Dataset items
'''

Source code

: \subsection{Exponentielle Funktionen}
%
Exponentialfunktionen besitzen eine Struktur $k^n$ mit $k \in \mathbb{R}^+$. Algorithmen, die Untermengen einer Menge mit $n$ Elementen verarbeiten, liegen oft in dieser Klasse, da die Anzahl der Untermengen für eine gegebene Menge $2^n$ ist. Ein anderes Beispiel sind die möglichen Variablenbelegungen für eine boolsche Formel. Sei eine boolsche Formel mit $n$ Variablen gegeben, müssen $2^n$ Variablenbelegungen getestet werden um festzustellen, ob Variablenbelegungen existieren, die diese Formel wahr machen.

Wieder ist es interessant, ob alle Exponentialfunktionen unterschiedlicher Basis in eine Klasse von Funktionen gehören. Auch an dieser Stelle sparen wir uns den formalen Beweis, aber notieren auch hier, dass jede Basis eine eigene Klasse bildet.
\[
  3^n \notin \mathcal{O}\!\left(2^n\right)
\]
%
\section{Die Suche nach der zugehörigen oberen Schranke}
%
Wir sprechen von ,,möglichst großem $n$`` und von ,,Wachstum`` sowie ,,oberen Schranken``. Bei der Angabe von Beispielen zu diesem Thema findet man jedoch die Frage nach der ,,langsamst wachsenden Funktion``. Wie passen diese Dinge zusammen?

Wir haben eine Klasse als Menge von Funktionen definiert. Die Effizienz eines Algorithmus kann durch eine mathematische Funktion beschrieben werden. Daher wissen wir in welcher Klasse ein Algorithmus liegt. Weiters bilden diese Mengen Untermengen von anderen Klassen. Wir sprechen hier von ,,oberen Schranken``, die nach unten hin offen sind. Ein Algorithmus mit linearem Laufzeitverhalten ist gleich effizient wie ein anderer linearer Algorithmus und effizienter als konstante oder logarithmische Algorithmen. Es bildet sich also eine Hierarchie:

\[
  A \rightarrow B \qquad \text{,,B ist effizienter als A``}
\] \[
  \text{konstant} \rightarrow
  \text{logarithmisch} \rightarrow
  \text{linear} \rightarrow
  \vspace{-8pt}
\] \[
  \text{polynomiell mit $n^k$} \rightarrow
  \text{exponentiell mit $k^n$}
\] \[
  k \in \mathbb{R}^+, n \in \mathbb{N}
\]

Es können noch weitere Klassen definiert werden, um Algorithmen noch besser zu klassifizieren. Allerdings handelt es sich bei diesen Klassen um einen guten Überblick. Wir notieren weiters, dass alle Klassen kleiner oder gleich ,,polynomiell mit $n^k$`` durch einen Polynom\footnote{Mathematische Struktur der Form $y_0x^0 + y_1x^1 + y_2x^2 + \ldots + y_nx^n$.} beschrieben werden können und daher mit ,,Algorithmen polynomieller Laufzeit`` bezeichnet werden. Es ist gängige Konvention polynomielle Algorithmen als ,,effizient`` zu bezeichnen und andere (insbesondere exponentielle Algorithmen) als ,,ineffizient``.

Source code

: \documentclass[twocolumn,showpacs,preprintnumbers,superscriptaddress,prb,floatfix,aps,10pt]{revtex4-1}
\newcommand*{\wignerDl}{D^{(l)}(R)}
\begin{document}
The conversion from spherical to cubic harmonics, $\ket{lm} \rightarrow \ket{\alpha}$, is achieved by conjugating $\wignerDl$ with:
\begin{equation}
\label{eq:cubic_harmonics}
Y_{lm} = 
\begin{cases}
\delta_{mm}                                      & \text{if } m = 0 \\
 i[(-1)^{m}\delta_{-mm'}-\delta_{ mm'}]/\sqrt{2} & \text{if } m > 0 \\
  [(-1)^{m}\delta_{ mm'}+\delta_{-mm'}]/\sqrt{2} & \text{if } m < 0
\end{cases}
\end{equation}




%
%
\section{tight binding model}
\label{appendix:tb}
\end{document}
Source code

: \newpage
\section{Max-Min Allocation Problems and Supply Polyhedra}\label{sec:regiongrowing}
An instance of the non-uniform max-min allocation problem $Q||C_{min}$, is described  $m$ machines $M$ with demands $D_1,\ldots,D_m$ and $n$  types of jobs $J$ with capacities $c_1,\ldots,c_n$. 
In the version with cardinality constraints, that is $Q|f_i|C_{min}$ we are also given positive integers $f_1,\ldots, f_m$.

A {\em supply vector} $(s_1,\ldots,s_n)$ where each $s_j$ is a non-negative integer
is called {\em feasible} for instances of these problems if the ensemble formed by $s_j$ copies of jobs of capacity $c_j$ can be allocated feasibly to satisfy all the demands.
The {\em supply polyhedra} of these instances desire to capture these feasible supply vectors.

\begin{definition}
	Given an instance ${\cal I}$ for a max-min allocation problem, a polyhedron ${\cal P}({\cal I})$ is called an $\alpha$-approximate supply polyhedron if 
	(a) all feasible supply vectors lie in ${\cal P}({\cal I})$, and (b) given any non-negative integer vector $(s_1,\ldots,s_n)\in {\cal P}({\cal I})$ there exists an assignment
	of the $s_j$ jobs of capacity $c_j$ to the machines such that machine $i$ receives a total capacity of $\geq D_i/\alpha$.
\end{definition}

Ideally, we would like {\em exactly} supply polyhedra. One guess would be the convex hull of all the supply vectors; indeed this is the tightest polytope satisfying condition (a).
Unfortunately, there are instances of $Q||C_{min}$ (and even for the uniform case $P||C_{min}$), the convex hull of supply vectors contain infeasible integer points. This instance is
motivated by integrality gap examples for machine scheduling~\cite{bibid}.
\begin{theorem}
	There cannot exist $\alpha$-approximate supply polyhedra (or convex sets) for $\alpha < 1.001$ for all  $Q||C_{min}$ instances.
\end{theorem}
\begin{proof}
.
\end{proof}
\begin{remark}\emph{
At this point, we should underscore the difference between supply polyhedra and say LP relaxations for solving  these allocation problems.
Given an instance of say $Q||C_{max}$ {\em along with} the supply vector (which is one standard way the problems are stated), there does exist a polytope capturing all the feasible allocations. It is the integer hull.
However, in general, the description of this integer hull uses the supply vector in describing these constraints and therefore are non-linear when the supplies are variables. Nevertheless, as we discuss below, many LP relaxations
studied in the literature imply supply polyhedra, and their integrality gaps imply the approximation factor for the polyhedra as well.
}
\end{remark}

'''

As the exercise requires, copy out the data shown above word for word.

Source code

: \subsection{Exponentielle Funktionen}
%
Exponentialfunktionen besitzen eine Struktur $k^n$ mit $k \in \mathbb{R}^+$. Algorithmen, die Untermengen einer Menge mit $n$ Elementen verarbeiten, liegen oft in dieser Klasse, da die Anzahl der Untermengen für eine gegebene Menge $2^n$ ist. Ein anderes Beispiel sind die möglichen Variablenbelegungen für eine boolsche Formel. Sei eine boolsche Formel mit $n$ Variablen gegeben, müssen $2^n$ Variablenbelegungen getestet werden um festzustellen, ob Variablenbelegungen existieren, die diese Formel wahr machen.

Wieder ist es interessant, ob alle Exponentialfunktionen unterschiedlicher Basis in eine Klasse von Funktionen gehören. Auch an dieser Stelle sparen wir uns den formalen Beweis, aber notieren auch hier, dass jede Basis eine eigene Klasse bildet.
\[
  3^n \notin \mathcal{O}\!\left(2^n\right)
\]
%
\section{Die Suche nach der zugehörigen oberen Schranke}
%
Wir sprechen von ,,möglichst großem $n$`` und von ,,Wachstum`` sowie ,,oberen Schranken``. Bei der Angabe von Beispielen zu diesem Thema findet man jedoch die Frage nach der ,,langsamst wachsenden Funktion``. Wie passen diese Dinge zusammen?

Wir haben eine Klasse als Menge von Funktionen definiert. Die Effizienz eines Algorithmus kann durch eine mathematische Funktion beschrieben werden. Daher wissen wir in welcher Klasse ein Algorithmus liegt. Weiters bilden diese Mengen Untermengen von anderen Klassen. Wir sprechen hier von ,,oberen Schranken``, die nach unten hin offen sind. Ein Algorithmus mit linearem Laufzeitverhalten ist gleich effizient wie ein anderer linearer Algorithmus und effizienter als konstante oder logarithmische Algorithmen. Es bildet sich also eine Hierarchie:

\[
  A \rightarrow B \qquad \text{,,B ist effizienter als A``}
\] \[
  \text{konstant} \rightarrow
  \text{logarithmisch} \rightarrow
  \text{linear} \rightarrow
  \vspace{-8pt}
\] \[
  \text{polynomiell mit $n^k$} \rightarrow
  \text{exponentiell mit $k^n$}
\] \[
  k \in \mathbb{R}^+, n \in \mathbb{N}
\]

Es können noch weitere Klassen definiert werden, um Algorithmen noch besser zu klassifizieren. Allerdings handelt es sich bei diesen Klassen um einen guten Überblick. Wir notieren weiters, dass alle Klassen kleiner oder gleich ,,polynomiell mit $n^k$`` durch einen Polynom\footnote{Mathematische Struktur der Form $y_0x^0 + y_1x^1 + y_2x^2 + \ldots + y_nx^n$.} beschrieben werden können und daher mit ,,Algorithmen polynomieller Laufzeit`` bezeichnet werden. Es ist gängige Konvention polynomielle Algorithmen als ,,effizient`` zu bezeichnen und andere (insbesondere exponentielle Algorithmen) als ,,ineffizient``.

Source code

: \documentclass[twocolumn,showpacs,preprintnumbers,superscriptaddress,prb,floatfix,aps,10pt]{revtex4-1}
\newcommand*{\wignerDl}{D^{(l)}(R)}
\begin{document}
The conversion from spherical to cubic harmonics, $\ket{lm} \rightarrow \ket{\alpha}$, is achieved by conjugating $\wignerDl$ with:
\begin{equation}
\label{eq:cubic_harmonics}
Y_{lm} = 
\begin{cases}
\delta_{mm}                                      & \text{if } m = 0 \\
 i[(-1)^{m}\delta_{-mm'}-\delta_{ mm'}]/\sqrt{2} & \text{if } m > 0 \\
  [(-1)^{m}\delta_{ mm'}+\delta_{-mm'}]/\sqrt{2} & \text{if } m < 0
\end{cases}
\end{equation}




%
%
\section{tight binding model}
\label{appendix:tb}
\end{document}
Source code

: \newpage
\section{Max-Min Allocation Problems and Supply Polyhedra}\label{sec:regiongrowing}
An instance of the non-uniform max-min allocation problem $Q||C_{min}$, is described  $m$ machines $M$ with demands $D_1,\ldots,D_m$ and $n$  types of jobs $J$ with capacities $c_1,\ldots,c_n$. 
In the version with cardinality constraints, that is $Q|f_i|C_{min}$ we are also given positive integers $f_1,\ldots, f_m$.

A {\em supply vector} $(s_1,\ldots,s_n)$ where each $s_j$ is a non-negative integer
is called {\em feasible} for instances of these problems if the ensemble formed by $s_j$ copies of jobs of capacity $c_j$ can be allocated feasibly to satisfy all the demands.
The {\em supply polyhedra} of these instances desire to capture these feasible supply vectors.

\begin{definition}
	Given an instance ${\cal I}$ for a max-min allocation problem, a polyhedron ${\cal P}({\cal I})$ is called an $\alpha$-approximate supply polyhedron if 
	(a) all feasible supply vectors lie in ${\cal P}({\cal I})$, and (b) given any non-negative integer vector $(s_1,\ldots,s_n)\in {\cal P}({\cal I})$ there exists an assignment
	of the $s_j$ jobs of capacity $c_j$ to the machines such that machine $i$ receives a total capacity of $\geq D_i/\alpha$.
\end{definition}

Ideally, we would like {\em exactly} supply polyhedra. One guess would be the convex hull of all the supply vectors; indeed this is the tightest polytope satisfying condition (a).
Unfortunately, there are instances of $Q||C_{min}$ (and even for the uniform case $P||C_{min}$), the convex hull of supply vectors contain infeasible integer points. This instance is
motivated by integrality gap examples for machine scheduling~\cite{bibid}.
\begin{theorem}
	There cannot exist $\alpha$-approximate supply polyhedra (or convex sets) for $\alpha < 1.001$ for all  $Q||C_{min}$ instances.
\end{theorem}
\begin{proof}
.
\end{proof}
\begin{remark}\emph{
At this point, we should underscore the difference between supply polyhedra and say LP relaxations for solving  these allocation problems.
Given an instance of say $Q||C_{max}$ {\em along with} the supply vector (which is one standard way the problems are stated), there does exist a polytope capturing all the feasible allocations. It is the integer hull.
However, in general, the description of this integer hull uses the supply vector in describing these constraints and therefore are non-linear when the supplies are variables. Nevertheless, as we discuss below, many LP relaxations
studied in the literature imply supply polyhedra, and their integrality gaps imply the approximation factor for the polyhedra as well.
}
\end{remark}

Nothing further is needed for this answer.